Saved data entries:
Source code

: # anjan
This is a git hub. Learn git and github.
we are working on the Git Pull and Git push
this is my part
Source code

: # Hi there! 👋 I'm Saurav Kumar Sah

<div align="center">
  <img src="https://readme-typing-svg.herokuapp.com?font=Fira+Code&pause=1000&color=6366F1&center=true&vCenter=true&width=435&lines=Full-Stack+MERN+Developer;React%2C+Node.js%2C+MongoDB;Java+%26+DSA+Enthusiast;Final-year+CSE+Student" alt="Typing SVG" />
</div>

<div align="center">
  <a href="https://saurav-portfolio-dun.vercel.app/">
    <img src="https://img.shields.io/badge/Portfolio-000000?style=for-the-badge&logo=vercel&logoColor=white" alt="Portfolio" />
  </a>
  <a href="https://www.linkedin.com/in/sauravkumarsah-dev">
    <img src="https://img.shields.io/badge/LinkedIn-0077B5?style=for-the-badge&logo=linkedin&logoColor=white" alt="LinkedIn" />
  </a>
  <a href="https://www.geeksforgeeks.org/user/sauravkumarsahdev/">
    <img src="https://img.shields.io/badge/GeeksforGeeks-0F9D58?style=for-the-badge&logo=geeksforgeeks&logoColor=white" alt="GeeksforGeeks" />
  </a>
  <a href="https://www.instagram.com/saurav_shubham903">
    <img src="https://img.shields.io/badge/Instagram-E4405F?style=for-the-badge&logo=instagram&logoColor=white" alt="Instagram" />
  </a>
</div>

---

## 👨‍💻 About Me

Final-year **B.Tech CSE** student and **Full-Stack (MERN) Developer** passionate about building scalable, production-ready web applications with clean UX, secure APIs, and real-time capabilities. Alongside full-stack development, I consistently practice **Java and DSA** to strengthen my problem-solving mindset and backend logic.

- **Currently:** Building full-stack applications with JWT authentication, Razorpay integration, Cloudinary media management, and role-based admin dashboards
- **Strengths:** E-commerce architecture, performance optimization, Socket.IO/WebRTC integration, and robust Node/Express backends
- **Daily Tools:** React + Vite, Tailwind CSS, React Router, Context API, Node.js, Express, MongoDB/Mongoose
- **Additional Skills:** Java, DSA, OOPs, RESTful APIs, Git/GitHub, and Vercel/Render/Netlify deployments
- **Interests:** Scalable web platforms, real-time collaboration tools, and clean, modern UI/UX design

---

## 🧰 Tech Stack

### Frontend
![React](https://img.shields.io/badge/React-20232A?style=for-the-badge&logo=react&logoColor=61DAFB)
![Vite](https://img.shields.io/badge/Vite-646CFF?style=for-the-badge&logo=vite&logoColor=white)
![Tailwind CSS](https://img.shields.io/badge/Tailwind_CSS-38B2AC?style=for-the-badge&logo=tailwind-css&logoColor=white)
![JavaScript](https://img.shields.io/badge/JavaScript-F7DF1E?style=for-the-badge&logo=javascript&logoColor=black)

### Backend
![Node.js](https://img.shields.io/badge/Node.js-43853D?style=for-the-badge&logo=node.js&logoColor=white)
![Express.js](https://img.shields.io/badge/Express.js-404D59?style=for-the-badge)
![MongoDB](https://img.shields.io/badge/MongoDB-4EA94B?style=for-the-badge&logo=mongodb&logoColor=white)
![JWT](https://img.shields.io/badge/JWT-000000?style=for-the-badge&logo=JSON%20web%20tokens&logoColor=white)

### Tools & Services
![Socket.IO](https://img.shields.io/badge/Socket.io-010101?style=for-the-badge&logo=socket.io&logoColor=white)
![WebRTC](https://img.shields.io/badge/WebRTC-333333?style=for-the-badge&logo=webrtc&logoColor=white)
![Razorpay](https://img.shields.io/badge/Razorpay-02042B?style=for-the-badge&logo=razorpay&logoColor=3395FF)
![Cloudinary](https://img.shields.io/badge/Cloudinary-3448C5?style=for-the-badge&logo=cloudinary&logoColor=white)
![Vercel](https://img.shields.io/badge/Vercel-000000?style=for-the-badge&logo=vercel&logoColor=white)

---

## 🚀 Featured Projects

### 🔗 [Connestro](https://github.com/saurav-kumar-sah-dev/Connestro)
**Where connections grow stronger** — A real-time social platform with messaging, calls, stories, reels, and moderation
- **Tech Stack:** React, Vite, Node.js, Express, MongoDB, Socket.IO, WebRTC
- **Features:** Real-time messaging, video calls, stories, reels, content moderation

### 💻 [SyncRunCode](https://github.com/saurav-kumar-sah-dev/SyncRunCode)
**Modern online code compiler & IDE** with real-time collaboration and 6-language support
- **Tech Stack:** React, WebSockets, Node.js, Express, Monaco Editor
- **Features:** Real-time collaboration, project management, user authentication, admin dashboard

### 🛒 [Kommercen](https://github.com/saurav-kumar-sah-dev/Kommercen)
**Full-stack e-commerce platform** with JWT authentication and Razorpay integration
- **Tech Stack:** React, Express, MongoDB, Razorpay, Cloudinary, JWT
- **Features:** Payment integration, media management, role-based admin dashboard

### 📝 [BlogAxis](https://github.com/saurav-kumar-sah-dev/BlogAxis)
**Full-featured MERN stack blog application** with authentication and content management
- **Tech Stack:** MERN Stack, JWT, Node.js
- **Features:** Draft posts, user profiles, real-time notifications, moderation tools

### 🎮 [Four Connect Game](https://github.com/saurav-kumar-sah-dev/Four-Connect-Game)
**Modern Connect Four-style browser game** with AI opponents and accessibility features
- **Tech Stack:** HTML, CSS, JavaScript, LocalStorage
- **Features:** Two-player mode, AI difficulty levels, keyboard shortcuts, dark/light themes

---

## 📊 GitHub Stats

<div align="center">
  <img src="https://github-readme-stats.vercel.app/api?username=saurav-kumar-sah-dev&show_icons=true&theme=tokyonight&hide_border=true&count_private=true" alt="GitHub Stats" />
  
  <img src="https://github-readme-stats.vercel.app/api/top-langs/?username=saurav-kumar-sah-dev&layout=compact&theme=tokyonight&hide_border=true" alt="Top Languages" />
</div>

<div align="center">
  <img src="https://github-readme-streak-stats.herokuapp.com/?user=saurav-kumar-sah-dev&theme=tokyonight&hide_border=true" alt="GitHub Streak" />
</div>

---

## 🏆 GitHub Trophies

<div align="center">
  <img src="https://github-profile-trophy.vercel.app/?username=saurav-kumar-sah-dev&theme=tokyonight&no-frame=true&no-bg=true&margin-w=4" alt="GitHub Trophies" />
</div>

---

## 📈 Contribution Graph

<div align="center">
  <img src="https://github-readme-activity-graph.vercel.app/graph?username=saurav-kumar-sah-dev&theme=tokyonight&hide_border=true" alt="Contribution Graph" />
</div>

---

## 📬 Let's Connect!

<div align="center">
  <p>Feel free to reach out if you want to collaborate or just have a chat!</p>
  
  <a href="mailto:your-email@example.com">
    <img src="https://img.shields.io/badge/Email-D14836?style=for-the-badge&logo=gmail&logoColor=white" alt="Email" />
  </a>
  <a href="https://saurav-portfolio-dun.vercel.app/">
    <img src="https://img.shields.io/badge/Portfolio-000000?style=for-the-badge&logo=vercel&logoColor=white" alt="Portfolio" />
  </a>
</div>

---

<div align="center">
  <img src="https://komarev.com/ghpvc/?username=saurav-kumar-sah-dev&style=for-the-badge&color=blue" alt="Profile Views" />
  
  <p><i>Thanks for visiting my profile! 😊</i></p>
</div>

Exercise goal: Tally up the lines in the data that hold the word "Four". Only the total should be given.

Response area: 2